- **Your goal**
I'd like every record given again exactly, please.

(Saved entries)
━━━━

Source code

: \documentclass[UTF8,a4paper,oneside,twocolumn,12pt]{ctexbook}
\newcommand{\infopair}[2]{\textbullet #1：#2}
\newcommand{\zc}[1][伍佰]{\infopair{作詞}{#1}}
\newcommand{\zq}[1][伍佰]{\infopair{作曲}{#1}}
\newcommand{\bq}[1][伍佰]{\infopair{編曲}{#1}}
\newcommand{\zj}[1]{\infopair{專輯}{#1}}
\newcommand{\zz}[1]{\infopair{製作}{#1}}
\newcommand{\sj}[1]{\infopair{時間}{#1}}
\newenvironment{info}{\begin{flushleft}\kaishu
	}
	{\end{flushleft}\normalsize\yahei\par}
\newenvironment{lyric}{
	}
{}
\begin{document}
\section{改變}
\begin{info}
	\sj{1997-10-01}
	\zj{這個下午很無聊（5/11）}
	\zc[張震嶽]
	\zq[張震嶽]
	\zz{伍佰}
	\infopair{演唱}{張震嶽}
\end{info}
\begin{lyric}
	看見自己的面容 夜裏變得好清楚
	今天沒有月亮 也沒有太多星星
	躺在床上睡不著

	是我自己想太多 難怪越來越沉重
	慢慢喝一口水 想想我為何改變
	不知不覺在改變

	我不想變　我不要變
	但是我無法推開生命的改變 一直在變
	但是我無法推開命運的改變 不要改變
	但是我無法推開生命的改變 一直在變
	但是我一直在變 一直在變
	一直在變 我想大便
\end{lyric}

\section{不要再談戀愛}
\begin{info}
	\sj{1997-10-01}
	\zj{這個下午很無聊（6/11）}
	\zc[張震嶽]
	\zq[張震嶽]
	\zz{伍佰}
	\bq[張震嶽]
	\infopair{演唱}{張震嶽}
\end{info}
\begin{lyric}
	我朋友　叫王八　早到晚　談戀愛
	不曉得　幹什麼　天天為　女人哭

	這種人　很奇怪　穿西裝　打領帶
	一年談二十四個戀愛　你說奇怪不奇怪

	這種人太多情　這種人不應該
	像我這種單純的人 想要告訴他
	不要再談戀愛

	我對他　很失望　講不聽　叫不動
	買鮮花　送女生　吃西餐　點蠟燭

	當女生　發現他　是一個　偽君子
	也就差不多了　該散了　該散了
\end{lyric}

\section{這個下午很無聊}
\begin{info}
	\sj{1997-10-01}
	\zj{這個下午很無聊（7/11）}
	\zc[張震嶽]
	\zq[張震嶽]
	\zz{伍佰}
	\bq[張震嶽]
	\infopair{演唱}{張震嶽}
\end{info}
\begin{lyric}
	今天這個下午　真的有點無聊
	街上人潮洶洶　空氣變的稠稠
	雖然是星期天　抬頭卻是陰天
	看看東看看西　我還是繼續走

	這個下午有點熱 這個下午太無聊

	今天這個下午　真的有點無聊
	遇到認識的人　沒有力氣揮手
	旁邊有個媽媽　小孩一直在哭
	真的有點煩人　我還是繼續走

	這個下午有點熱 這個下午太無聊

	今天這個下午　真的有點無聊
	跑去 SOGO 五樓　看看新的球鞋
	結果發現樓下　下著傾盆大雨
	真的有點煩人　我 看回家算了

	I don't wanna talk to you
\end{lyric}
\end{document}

━━━━

- **Written answer**
Source code

: \documentclass[UTF8,a4paper,oneside,twocolumn,12pt]{ctexbook}
\newcommand{\infopair}[2]{\textbullet #1：#2}
\newcommand{\zc}[1][伍佰]{\infopair{作詞}{#1}}
\newcommand{\zq}[1][伍佰]{\infopair{作曲}{#1}}
\newcommand{\bq}[1][伍佰]{\infopair{編曲}{#1}}
\newcommand{\zj}[1]{\infopair{專輯}{#1}}
\newcommand{\zz}[1]{\infopair{製作}{#1}}
\newcommand{\sj}[1]{\infopair{時間}{#1}}
\newenvironment{info}{\begin{flushleft}\kaishu
	}
	{\end{flushleft}\normalsize\yahei\par}
\newenvironment{lyric}{
	}
{}
\begin{document}
\section{改變}
\begin{info}
	\sj{1997-10-01}
	\zj{這個下午很無聊（5/11）}
	\zc[張震嶽]
	\zq[張震嶽]
	\zz{伍佰}
	\infopair{演唱}{張震嶽}
\end{info}
\begin{lyric}
	看見自己的面容 夜裏變得好清楚
	今天沒有月亮 也沒有太多星星
	躺在床上睡不著

	是我自己想太多 難怪越來越沉重
	慢慢喝一口水 想想我為何改變
	不知不覺在改變

	我不想變　我不要變
	但是我無法推開生命的改變 一直在變
	但是我無法推開命運的改變 不要改變
	但是我無法推開生命的改變 一直在變
	但是我一直在變 一直在變
	一直在變 我想大便
\end{lyric}

\section{不要再談戀愛}
\begin{info}
	\sj{1997-10-01}
	\zj{這個下午很無聊（6/11）}
	\zc[張震嶽]
	\zq[張震嶽]
	\zz{伍佰}
	\bq[張震嶽]
	\infopair{演唱}{張震嶽}
\end{info}
\begin{lyric}
	我朋友　叫王八　早到晚　談戀愛
	不曉得　幹什麼　天天為　女人哭

	這種人　很奇怪　穿西裝　打領帶
	一年談二十四個戀愛　你說奇怪不奇怪

	這種人太多情　這種人不應該
	像我這種單純的人 想要告訴他
	不要再談戀愛

	我對他　很失望　講不聽　叫不動
	買鮮花　送女生　吃西餐　點蠟燭

	當女生　發現他　是一個　偽君子
	也就差不多了　該散了　該散了
\end{lyric}

\section{這個下午很無聊}
\begin{info}
	\sj{1997-10-01}
	\zj{這個下午很無聊（7/11）}
	\zc[張震嶽]
	\zq[張震嶽]
	\zz{伍佰}
	\bq[張震嶽]
	\infopair{演唱}{張震嶽}
\end{info}
\begin{lyric}
	今天這個下午　真的有點無聊
	街上人潮洶洶　空氣變的稠稠
	雖然是星期天　抬頭卻是陰天
	看看東看看西　我還是繼續走

	這個下午有點熱 這個下午太無聊

	今天這個下午　真的有點無聊
	遇到認識的人　沒有力氣揮手
	旁邊有個媽媽　小孩一直在哭
	真的有點煩人　我還是繼續走

	這個下午有點熱 這個下午太無聊

	今天這個下午　真的有點無聊
	跑去 SOGO 五樓　看看新的球鞋
	結果發現樓下　下著傾盆大雨
	真的有點煩人　我 看回家算了

	I don't wanna talk to you
\end{lyric}
\end{document}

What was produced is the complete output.